The deployment of core U.S. missile interceptors in South Korea and Seoul’s participation in the U.S. MD program has been a sensitive issue here, particularly at a time when Seoul seeks to strengthen its strategic partnership with Beijing, a crucial partner for trade, tourism and efforts to denuclearize the North.
Bruce Bennett, a senior defense analyst at the RAND Corporation, said that THAAD would not threaten China as it does not target China.
“While China has been sensitive about such (interception) missiles, these missiles do not directly threaten China.
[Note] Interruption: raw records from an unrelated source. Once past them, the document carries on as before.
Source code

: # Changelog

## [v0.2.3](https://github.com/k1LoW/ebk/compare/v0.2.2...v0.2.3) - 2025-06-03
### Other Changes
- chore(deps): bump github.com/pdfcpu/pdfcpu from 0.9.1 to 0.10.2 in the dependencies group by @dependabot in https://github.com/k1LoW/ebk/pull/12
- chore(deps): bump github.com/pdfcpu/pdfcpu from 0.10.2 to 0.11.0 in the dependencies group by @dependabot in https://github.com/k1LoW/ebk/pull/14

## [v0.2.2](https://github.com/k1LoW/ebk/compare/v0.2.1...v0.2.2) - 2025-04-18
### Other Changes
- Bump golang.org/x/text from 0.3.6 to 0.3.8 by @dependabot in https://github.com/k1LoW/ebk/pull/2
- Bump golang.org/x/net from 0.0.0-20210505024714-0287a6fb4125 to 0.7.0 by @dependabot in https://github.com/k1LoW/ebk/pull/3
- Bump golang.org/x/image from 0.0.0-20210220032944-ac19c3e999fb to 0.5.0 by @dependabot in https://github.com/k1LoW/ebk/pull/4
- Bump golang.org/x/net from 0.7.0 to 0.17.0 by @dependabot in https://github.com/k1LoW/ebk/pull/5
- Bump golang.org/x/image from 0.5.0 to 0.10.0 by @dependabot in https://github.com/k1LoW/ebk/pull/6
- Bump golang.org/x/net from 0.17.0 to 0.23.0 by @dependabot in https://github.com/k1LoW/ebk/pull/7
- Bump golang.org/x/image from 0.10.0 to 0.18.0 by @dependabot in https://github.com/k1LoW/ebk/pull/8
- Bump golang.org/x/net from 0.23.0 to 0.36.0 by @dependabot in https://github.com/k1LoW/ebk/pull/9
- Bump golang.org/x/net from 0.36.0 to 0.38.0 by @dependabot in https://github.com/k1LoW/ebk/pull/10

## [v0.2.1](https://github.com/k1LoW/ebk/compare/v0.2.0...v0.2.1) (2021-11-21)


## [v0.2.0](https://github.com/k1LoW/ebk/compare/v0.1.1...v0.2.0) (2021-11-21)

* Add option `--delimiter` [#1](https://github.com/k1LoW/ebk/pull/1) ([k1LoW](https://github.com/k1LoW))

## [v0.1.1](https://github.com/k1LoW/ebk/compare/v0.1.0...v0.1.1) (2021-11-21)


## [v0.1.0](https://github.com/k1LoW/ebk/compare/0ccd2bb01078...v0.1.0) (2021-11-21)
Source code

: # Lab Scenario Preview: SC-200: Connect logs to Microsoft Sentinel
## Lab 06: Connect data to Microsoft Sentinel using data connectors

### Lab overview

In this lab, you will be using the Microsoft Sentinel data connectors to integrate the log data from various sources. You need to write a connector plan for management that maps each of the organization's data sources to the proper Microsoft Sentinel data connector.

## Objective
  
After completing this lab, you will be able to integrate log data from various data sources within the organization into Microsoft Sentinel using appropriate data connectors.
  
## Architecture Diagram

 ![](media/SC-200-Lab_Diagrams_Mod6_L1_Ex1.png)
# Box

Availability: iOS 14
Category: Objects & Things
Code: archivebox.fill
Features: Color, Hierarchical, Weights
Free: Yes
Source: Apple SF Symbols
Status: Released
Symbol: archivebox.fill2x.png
Unlike the Chinese ballistic missiles such as the CSS-5 and the CSS-6 that could target ROK (Republic of Korea) cities, these missiles would not target Chinese cities, though they could be used to intercept Chinese missiles fired at the ROK,” he said.
“I find it strange that people think it is OK for China to deploy ballistic missiles that could target ROK cities, but that it is controversial to deploy interceptors that could shoot down these Chinese missiles.”
Nam Chang-hee, security expert at Inha University, said that a reasonable alternative for Seoul is to indicate to Beijing first that it cannot help but accept the U.S. missile defense program in light of self-defense, if China fails to make sufficient efforts to denuclearize the North or at least freeze its nuclear activities.
As an alternative to joining the U.S. MD, Seoul has been working on developing its independent Korea Air and Missile Defense system, a low-tier, multiple-interception program that destroys incoming missiles at altitudes of 40-50 km.
Seoul has been seeking to upgrade its current Patriot Advanced Capability-2 interception system to the PAC-3 system employing more advanced hit-to-kill technology. It also seeks to develop L-SAM surface-to-air missiles, which would shoot down hostile missiles at altitudes of above 40 km, aiming to deploy them between 2023 and 2024.